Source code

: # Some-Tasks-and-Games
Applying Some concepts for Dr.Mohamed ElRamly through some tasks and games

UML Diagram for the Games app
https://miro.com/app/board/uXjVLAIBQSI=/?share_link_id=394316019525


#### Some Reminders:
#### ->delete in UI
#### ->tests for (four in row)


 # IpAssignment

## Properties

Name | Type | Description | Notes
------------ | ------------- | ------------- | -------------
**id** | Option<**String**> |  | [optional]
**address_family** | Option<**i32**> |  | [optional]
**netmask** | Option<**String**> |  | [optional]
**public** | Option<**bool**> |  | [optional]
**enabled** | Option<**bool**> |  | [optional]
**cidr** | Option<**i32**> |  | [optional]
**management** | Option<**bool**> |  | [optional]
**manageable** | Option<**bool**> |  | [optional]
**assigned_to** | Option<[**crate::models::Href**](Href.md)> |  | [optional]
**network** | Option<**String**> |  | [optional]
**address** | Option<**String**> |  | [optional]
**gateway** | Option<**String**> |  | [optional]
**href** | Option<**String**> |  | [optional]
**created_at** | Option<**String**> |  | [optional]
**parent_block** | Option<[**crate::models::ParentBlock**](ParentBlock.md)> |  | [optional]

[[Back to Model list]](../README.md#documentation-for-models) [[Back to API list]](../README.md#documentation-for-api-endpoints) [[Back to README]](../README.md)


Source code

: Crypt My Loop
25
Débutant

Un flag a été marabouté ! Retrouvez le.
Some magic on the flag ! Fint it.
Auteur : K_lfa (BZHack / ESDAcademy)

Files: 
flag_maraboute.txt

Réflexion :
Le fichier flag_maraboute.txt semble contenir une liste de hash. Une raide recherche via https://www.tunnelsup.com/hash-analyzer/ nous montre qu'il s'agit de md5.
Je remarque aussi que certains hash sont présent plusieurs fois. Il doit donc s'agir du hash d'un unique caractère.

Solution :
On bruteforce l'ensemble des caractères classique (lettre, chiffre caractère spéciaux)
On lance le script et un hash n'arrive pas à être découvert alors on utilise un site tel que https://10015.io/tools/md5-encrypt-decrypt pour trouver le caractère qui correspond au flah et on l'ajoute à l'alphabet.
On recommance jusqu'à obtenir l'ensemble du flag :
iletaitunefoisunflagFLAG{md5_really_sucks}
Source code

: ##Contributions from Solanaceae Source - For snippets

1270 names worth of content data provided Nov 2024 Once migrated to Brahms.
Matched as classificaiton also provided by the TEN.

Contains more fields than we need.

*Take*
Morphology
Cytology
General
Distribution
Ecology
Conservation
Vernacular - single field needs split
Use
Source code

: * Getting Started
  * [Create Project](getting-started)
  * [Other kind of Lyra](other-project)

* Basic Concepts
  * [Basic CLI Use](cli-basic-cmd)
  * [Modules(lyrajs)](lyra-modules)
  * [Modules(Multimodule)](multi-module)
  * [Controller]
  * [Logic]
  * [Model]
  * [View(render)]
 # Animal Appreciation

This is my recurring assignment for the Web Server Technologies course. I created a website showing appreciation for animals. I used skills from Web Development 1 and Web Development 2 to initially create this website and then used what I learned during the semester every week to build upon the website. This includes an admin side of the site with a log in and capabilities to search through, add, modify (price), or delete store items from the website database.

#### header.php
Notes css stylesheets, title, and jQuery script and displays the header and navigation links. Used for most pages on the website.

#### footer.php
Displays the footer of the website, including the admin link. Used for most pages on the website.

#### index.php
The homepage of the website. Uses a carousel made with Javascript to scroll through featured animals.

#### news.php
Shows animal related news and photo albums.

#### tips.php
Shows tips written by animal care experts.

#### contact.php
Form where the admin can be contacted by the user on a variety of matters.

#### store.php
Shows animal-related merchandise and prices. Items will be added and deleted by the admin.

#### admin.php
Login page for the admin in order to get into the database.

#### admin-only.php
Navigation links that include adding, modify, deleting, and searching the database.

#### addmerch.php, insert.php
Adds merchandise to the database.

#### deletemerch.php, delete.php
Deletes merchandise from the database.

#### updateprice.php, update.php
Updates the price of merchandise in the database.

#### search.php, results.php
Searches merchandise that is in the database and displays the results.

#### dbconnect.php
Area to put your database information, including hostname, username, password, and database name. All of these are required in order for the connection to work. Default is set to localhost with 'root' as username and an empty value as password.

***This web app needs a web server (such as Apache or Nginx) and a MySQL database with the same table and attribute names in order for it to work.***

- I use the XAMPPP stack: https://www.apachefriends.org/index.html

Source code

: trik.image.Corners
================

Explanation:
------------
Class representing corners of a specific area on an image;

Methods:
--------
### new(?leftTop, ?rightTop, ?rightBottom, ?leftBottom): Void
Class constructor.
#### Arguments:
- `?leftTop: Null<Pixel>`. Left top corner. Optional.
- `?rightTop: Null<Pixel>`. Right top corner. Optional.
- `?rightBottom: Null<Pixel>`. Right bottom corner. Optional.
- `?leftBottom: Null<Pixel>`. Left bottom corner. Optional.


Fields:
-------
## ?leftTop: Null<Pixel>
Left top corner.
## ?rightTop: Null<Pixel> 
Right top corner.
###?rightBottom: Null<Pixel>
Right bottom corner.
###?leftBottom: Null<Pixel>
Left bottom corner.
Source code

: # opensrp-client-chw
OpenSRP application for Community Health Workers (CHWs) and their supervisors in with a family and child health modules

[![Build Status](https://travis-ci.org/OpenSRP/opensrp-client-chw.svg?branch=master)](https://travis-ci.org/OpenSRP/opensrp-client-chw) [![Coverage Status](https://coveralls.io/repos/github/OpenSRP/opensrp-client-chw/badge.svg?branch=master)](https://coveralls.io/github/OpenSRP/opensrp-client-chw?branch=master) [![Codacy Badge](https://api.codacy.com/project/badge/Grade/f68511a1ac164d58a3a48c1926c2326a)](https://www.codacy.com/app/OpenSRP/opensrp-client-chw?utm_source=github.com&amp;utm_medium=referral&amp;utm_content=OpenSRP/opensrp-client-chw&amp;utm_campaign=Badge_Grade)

#### Problem to solve:
How many of the lines above include "footer"? Only the number should be given.

#### Exercise response:
2